--- RECORDS FOR THIS TASK Enclosed Below ---

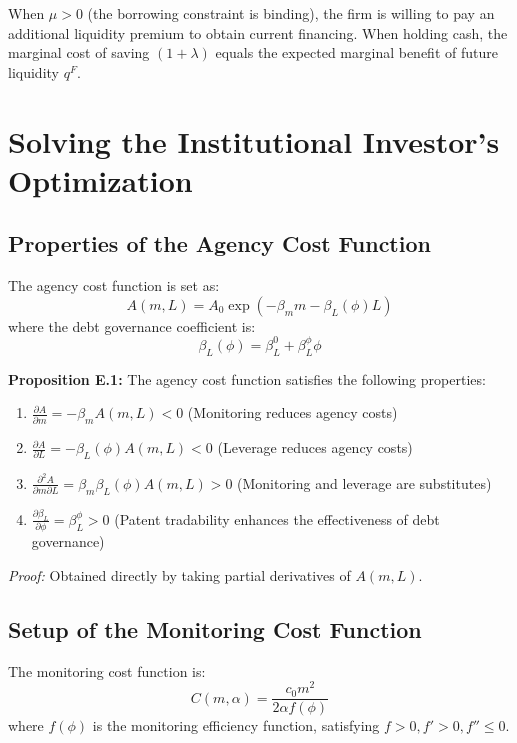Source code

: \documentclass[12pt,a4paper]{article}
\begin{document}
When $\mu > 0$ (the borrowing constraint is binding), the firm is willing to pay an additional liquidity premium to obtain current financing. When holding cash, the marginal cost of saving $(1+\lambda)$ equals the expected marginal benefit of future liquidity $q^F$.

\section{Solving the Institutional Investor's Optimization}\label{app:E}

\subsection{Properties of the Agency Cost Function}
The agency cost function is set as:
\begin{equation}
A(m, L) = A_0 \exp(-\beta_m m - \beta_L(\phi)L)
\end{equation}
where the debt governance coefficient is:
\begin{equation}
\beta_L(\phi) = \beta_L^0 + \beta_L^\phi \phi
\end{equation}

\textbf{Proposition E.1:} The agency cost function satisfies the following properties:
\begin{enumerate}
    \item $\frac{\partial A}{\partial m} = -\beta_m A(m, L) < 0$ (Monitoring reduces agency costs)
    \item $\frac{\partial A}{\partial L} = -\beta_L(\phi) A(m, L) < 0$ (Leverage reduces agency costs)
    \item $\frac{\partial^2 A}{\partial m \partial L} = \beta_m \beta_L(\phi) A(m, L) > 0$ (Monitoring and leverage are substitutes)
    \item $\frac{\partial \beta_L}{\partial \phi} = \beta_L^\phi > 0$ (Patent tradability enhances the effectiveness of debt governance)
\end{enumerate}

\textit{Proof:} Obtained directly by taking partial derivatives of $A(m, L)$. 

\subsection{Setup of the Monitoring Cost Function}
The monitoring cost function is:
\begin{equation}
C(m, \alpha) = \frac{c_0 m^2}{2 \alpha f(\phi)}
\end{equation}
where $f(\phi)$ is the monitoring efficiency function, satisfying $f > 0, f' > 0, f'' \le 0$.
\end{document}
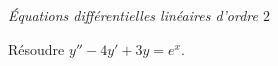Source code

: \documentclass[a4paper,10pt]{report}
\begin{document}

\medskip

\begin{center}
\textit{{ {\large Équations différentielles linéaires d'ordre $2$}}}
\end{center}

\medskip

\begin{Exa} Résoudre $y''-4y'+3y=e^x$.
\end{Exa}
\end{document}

--- End of Enclosed RECORDS FOR THIS TASK ---
--- RECORDS FOR THIS TASK Enclosed Below ---

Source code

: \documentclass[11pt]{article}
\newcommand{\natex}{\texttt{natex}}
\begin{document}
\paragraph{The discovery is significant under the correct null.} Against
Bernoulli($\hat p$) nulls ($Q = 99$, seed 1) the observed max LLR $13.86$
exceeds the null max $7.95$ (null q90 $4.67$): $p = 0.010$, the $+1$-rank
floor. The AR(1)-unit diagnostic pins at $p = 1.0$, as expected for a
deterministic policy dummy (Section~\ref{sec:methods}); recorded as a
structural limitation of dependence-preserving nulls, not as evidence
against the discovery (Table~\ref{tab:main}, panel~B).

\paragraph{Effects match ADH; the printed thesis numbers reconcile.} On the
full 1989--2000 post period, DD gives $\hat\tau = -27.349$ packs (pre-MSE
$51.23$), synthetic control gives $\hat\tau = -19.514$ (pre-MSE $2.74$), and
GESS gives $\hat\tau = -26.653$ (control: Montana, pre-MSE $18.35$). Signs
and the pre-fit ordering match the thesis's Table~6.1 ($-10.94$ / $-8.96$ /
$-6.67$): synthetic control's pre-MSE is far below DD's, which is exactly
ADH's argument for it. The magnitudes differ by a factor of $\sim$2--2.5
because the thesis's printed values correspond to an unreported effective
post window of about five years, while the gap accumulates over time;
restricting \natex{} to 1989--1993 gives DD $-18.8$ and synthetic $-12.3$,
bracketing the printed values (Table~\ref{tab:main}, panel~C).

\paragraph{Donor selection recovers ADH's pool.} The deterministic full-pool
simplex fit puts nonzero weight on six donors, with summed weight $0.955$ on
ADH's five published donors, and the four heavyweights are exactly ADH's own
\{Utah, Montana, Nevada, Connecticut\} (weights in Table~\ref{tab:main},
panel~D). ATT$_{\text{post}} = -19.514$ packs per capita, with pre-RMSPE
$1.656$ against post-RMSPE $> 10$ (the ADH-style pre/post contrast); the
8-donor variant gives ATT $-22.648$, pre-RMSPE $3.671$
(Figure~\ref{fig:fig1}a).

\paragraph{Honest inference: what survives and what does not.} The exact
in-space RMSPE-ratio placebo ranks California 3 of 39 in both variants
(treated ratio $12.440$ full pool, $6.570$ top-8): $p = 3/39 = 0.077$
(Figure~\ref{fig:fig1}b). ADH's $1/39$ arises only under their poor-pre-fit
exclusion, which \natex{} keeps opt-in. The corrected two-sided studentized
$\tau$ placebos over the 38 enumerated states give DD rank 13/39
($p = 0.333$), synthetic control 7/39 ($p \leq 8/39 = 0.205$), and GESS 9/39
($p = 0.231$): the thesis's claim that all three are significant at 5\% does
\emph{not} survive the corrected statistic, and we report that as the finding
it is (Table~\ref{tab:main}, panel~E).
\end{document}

--- End of Enclosed RECORDS FOR THIS TASK ---
--- RECORDS FOR THIS TASK Enclosed Below ---

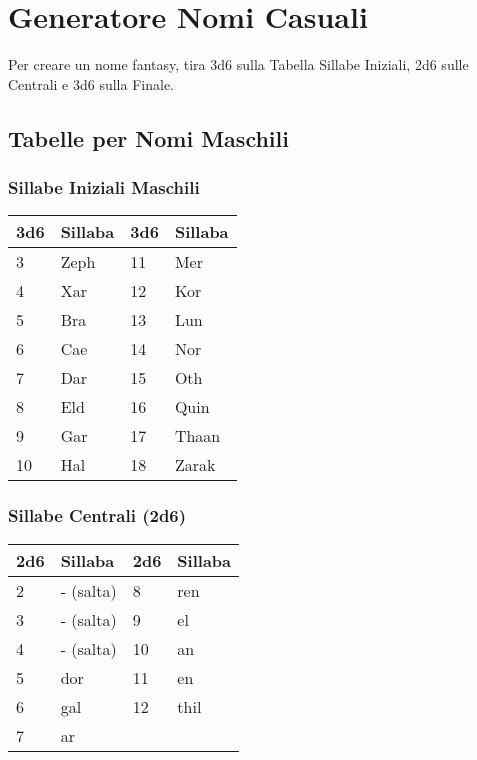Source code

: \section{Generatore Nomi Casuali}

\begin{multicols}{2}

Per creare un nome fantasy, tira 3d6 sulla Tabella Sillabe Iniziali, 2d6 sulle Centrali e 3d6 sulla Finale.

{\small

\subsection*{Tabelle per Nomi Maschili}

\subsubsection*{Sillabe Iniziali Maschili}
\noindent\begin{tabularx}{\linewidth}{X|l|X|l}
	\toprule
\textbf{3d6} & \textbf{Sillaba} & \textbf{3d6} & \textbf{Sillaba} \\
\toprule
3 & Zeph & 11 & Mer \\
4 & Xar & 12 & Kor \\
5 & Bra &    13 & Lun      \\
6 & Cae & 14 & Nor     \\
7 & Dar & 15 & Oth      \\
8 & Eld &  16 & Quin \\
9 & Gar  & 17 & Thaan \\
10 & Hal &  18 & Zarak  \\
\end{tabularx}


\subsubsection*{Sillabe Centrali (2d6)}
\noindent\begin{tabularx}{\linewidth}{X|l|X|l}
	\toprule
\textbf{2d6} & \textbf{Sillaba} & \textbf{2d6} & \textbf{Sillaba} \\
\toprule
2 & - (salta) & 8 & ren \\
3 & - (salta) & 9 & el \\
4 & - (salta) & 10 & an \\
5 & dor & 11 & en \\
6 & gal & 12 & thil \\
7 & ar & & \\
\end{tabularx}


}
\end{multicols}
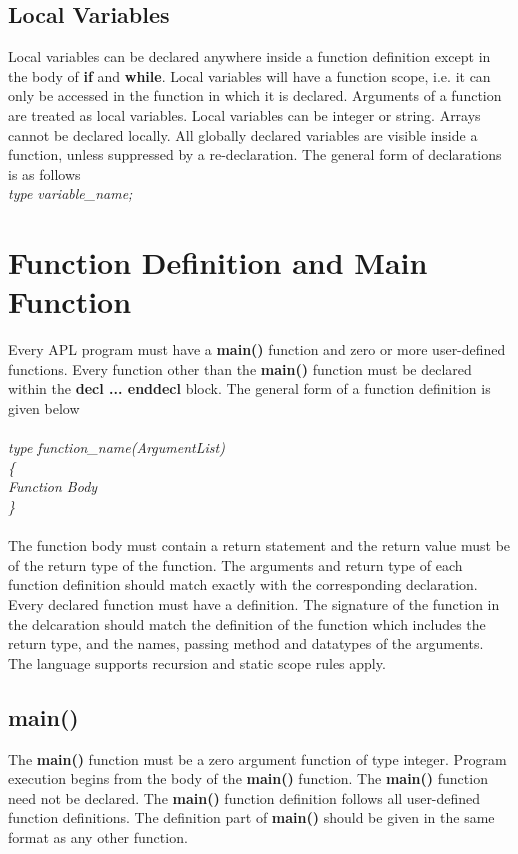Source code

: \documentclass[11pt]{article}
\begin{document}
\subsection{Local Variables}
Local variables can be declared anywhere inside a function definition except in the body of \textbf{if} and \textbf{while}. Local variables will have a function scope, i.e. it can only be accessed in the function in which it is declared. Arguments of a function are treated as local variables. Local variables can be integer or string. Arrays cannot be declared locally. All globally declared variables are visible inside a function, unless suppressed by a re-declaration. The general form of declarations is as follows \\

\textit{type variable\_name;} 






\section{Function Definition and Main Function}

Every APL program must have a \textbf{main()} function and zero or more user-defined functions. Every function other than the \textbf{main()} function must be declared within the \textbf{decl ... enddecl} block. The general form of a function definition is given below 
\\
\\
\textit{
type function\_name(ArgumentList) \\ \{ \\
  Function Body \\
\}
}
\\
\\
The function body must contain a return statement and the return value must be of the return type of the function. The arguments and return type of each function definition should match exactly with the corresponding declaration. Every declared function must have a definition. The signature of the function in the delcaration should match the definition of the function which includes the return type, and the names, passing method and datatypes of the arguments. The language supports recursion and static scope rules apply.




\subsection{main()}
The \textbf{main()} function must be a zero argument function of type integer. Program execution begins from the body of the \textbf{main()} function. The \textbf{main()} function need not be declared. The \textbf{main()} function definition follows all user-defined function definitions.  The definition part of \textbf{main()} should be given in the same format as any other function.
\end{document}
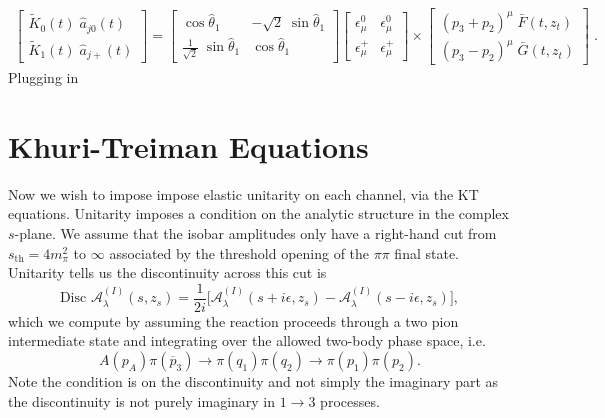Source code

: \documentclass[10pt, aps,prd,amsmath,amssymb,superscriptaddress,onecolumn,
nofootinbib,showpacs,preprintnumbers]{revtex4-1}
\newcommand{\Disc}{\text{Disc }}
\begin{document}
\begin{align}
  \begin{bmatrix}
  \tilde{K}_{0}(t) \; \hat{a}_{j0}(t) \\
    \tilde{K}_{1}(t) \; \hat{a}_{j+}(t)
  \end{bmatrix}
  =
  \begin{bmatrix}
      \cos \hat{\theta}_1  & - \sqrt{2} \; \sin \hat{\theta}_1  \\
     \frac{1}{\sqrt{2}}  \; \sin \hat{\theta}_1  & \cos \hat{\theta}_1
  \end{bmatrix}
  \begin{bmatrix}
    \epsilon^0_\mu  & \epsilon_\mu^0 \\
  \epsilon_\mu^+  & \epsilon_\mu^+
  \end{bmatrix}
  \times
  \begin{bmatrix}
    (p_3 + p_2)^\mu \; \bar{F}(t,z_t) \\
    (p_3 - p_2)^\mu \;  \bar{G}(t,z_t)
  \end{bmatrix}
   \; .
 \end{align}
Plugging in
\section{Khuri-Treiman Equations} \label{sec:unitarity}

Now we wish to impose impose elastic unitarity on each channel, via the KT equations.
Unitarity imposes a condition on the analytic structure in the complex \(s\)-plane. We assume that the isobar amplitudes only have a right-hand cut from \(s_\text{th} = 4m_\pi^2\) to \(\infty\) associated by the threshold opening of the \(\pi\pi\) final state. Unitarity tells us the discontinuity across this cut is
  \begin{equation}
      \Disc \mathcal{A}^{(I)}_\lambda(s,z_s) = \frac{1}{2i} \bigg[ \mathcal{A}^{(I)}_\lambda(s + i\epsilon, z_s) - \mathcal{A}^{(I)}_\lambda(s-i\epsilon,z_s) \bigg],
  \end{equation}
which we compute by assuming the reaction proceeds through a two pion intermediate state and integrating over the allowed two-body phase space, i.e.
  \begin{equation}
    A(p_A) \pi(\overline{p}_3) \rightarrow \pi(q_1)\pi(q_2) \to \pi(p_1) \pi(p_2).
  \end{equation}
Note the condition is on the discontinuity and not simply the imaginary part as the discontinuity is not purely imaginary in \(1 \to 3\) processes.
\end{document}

--- End of Enclosed RECORDS FOR THIS TASK ---

▸ **WHAT THE TASK REQUIRES**
In the records above, collect each line with "debt".

▸ **RESULT**
where the debt governance coefficient is:
    \item $\frac{\partial \beta_L}{\partial \phi} = \beta_L^\phi > 0$ (Patent tradability enhances the effectiveness of debt governance)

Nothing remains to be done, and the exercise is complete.